EXCERPTED RECORDS START

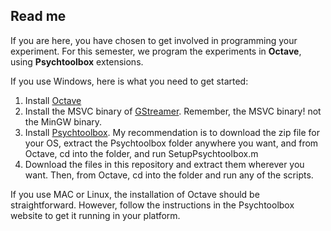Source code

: ## Read me

If you are here, you have chosen to get involved in programming your experiment.
For this semester, we program the experiments in **Octave**, using **Psychtoolbox** extensions.

If you use Windows, here is what you need to get started:

1. Install [Octave](https://www.gnu.org/software/octave/#install)
2. Install the MSVC binary of [GStreamer](https://gstreamer.freedesktop.org/download/). Remember, the MSVC binary! not the MinGW binary.
3. Install [Psychtoolbox](http://psychtoolbox.org/download.html). My recommendation is to download the zip file for your OS, extract the Psychtoolbox folder anywhere you want, and from Octave, cd into the folder, and run SetupPsychtoolbox.m
4. Download the files in this repository and extract them wherever you want. Then, from Octave, cd into the folder and run any of the scripts.

If you use MAC or Linux, the installation of Octave should be straightforward. However, follow the instructions in the Psychtoolbox website to get it running in your platform.

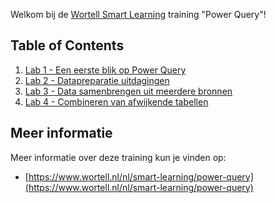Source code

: Welkom bij de [Wortell Smart Learning](https://www.wortell.nl/nl/smart-learning) training "Power Query"!

## Table of Contents

1. [Lab 1 - Een eerste blik op Power Query](Lab1/LabInstructies1.md)
2. [Lab 2 - Datapreparatie uitdagingen](Lab2/LabInstructies2.md)
3. [Lab 3 - Data samenbrengen uit meerdere bronnen](Lab3/LabInstructies3.md)
4. [Lab 4 - Combineren van afwijkende tabellen](Lab4/LabInstructies4.md)

## Meer informatie

Meer informatie over deze training kun je vinden op:

* [https://www.wortell.nl/nl/smart-learning/power-query](https://www.wortell.nl/nl/smart-learning/power-query)
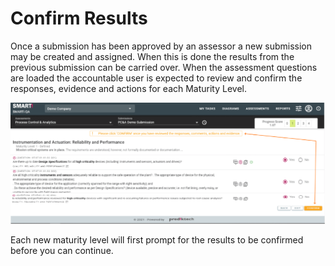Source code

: # Confirm Results
Once a submission has been approved by an assessor a new submission may be created and assigned. When this is done the results from the previous submission can be carried over. When the assessment questions are loaded the accountable user is expected to review and confirm the responses, evidence and actions for each Maturity Level.

![Image](../assets/screenshots/concepts/confirm.png)

Each new maturity level will first prompt for the results to be confirmed before you can continue.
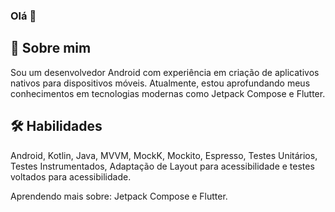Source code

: ### Olá 👋

## 🚀 Sobre mim

Sou um desenvolvedor Android com experiência em criação de aplicativos nativos para dispositivos móveis. Atualmente, estou aprofundando meus conhecimentos em tecnologias modernas como Jetpack Compose e Flutter.

## 🛠 Habilidades
Android, Kotlin, Java, MVVM, MockK, Mockito, Espresso, Testes Unitários, Testes Instrumentados, Adaptação de Layout para acessibilidade e testes voltados para acessibilidade.

Aprendendo mais sobre: Jetpack Compose e Flutter.

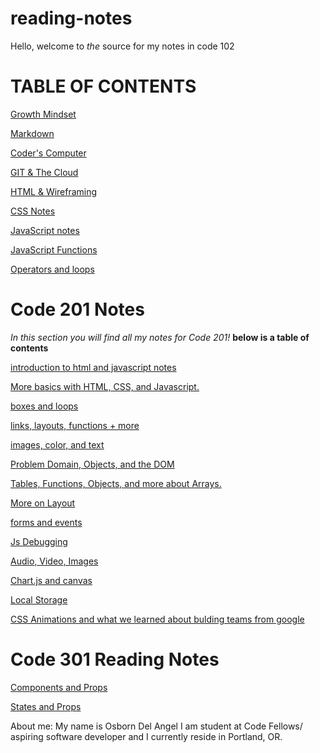 # reading-notes
Hello, welcome to *the* source for my notes in code 102 
# TABLE OF CONTENTS

[Growth Mindset](growthmindset.md)

[Markdown](learningmarkdown.md)


[Coder's Computer](coderscomputer.md)

[GIT & The Cloud](gitandthecloud.md)

[HTML & Wireframing ](htmlnotes.md)

[CSS Notes](cssnotes.md)


[JavaScript notes](jsnotes.md)

[JavaScript Functions](javafunctions.md)

[Operators and loops](operatorandloops.md)


# Code 201 Notes
*In this section you will find all my notes for Code 201!* **below is a table of contents**

[ introduction to html and javascript notes](class-01.md)

[More basics with HTML, CSS, and Javascript.](class-02.md)

[boxes and loops](class-03.md)


[links, layouts, functions + more](class-04.md)

[images, color, and text](class-05.md)

[Problem Domain, Objects, and the DOM](class-06.md)

[Tables, Functions, Objects, and more about Arrays.](read-07.md)

[More on Layout](class-08.md)

[forms and events](class-09.md)

[Js Debugging](class-10.md)

[Audio, Video, Images](class-11.md)

[Chart.js and canvas](class-12.md)

[Local Storage](class-13.md)

[CSS Animations and what we learned about bulding teams from google](class-14a-14b.md)

# Code 301 Reading Notes

[Components and Props](class-01-301.md)

[States and Props](class-02-301.md)


About me: My name is Osborn Del Angel I am student at Code Fellows/ aspiring software developer and I currently reside in Portland, OR.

EXCERPTED RECORDS END

**EXERCISE DIRECTIONS:** Copy every line of the records above that holds the word "wortell".

**RESULT OF THIS EXERCISE:**
: Welkom bij de [Wortell Smart Learning](https://www.wortell.nl/nl/smart-learning) training "Power Query"!
* [https://www.wortell.nl/nl/smart-learning/power-query](https://www.wortell.nl/nl/smart-learning/power-query)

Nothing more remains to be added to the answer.